= Beginning of Section =
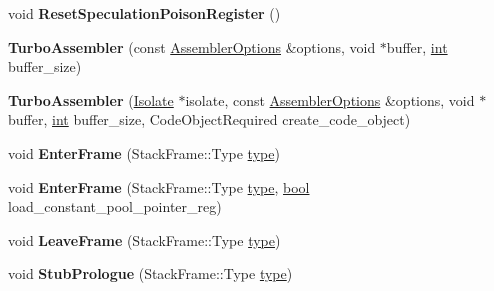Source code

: \begin{DoxyCompactItemize}
void {\bfseries Reset\+Speculation\+Poison\+Register} ()
\item 
\mbox{\label{classv8_1_1internal_1_1TurboAssembler_ac5a1cdee47961f289dbb095cc534ef95}} 
{\bfseries Turbo\+Assembler} (const \mbox{\hyperlink{structv8_1_1internal_1_1AssemblerOptions}{Assembler\+Options}} \&options, void $\ast$buffer, \mbox{\hyperlink{classint}{int}} buffer\+\_\+size)
\item 
\mbox{\label{classv8_1_1internal_1_1TurboAssembler_ac5d3c303e7abed78a6c1fe7f9834c045}} 
{\bfseries Turbo\+Assembler} (\mbox{\hyperlink{classv8_1_1internal_1_1Isolate}{Isolate}} $\ast$isolate, const \mbox{\hyperlink{structv8_1_1internal_1_1AssemblerOptions}{Assembler\+Options}} \&options, void $\ast$buffer, \mbox{\hyperlink{classint}{int}} buffer\+\_\+size, Code\+Object\+Required create\+\_\+code\+\_\+object)
\item 
\mbox{\label{classv8_1_1internal_1_1TurboAssembler_a4aea206c1c673c33c7ef241e8bca04ea}} 
void {\bfseries Enter\+Frame} (Stack\+Frame\+::\+Type \mbox{\hyperlink{classstd_1_1conditional_1_1type}{type}})
\item 
\mbox{\label{classv8_1_1internal_1_1TurboAssembler_af705c58e218094857590d07367afb65f}} 
void {\bfseries Enter\+Frame} (Stack\+Frame\+::\+Type \mbox{\hyperlink{classstd_1_1conditional_1_1type}{type}}, \mbox{\hyperlink{classbool}{bool}} load\+\_\+constant\+\_\+pool\+\_\+pointer\+\_\+reg)
\item 
\mbox{\label{classv8_1_1internal_1_1TurboAssembler_a6fcf697a920fa427114a1923f03da4d8}} 
void {\bfseries Leave\+Frame} (Stack\+Frame\+::\+Type \mbox{\hyperlink{classstd_1_1conditional_1_1type}{type}})
\item 
\mbox{\label{classv8_1_1internal_1_1TurboAssembler_a2398db9e10af1223aee6d3d491de79e6}} 
void {\bfseries Stub\+Prologue} (Stack\+Frame\+::\+Type \mbox{\hyperlink{classstd_1_1conditional_1_1type}{type}})
\item 
\mbox{\label{classv8_1_1internal_1_1TurboAssembler_aebd70343720df393021ce72e183385b3}} 

\end{DoxyCompactItemize}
= End of Section =
With the images omitted, retype the records above exactly.

• RESULT OF THIS EXERCISE
Source code

: \begin{DoxyCompactItemize}
void {\bfseries Reset\+Speculation\+Poison\+Register} ()
\item 
\mbox{\label{classv8_1_1internal_1_1TurboAssembler_ac5a1cdee47961f289dbb095cc534ef95}} 
{\bfseries Turbo\+Assembler} (const \mbox{\hyperlink{structv8_1_1internal_1_1AssemblerOptions}{Assembler\+Options}} \&options, void $\ast$buffer, \mbox{\hyperlink{classint}{int}} buffer\+\_\+size)
\item 
\mbox{\label{classv8_1_1internal_1_1TurboAssembler_ac5d3c303e7abed78a6c1fe7f9834c045}} 
{\bfseries Turbo\+Assembler} (\mbox{\hyperlink{classv8_1_1internal_1_1Isolate}{Isolate}} $\ast$isolate, const \mbox{\hyperlink{structv8_1_1internal_1_1AssemblerOptions}{Assembler\+Options}} \&options, void $\ast$buffer, \mbox{\hyperlink{classint}{int}} buffer\+\_\+size, Code\+Object\+Required create\+\_\+code\+\_\+object)
\item 
\mbox{\label{classv8_1_1internal_1_1TurboAssembler_a4aea206c1c673c33c7ef241e8bca04ea}} 
void {\bfseries Enter\+Frame} (Stack\+Frame\+::\+Type \mbox{\hyperlink{classstd_1_1conditional_1_1type}{type}})
\item 
\mbox{\label{classv8_1_1internal_1_1TurboAssembler_af705c58e218094857590d07367afb65f}} 
void {\bfseries Enter\+Frame} (Stack\+Frame\+::\+Type \mbox{\hyperlink{classstd_1_1conditional_1_1type}{type}}, \mbox{\hyperlink{classbool}{bool}} load\+\_\+constant\+\_\+pool\+\_\+pointer\+\_\+reg)
\item 
\mbox{\label{classv8_1_1internal_1_1TurboAssembler_a6fcf697a920fa427114a1923f03da4d8}} 
void {\bfseries Leave\+Frame} (Stack\+Frame\+::\+Type \mbox{\hyperlink{classstd_1_1conditional_1_1type}{type}})
\item 
\mbox{\label{classv8_1_1internal_1_1TurboAssembler_a2398db9e10af1223aee6d3d491de79e6}} 
void {\bfseries Stub\+Prologue} (Stack\+Frame\+::\+Type \mbox{\hyperlink{classstd_1_1conditional_1_1type}{type}})
\item 
\mbox{\label{classv8_1_1internal_1_1TurboAssembler_aebd70343720df393021ce72e183385b3}} 

\end{DoxyCompactItemize}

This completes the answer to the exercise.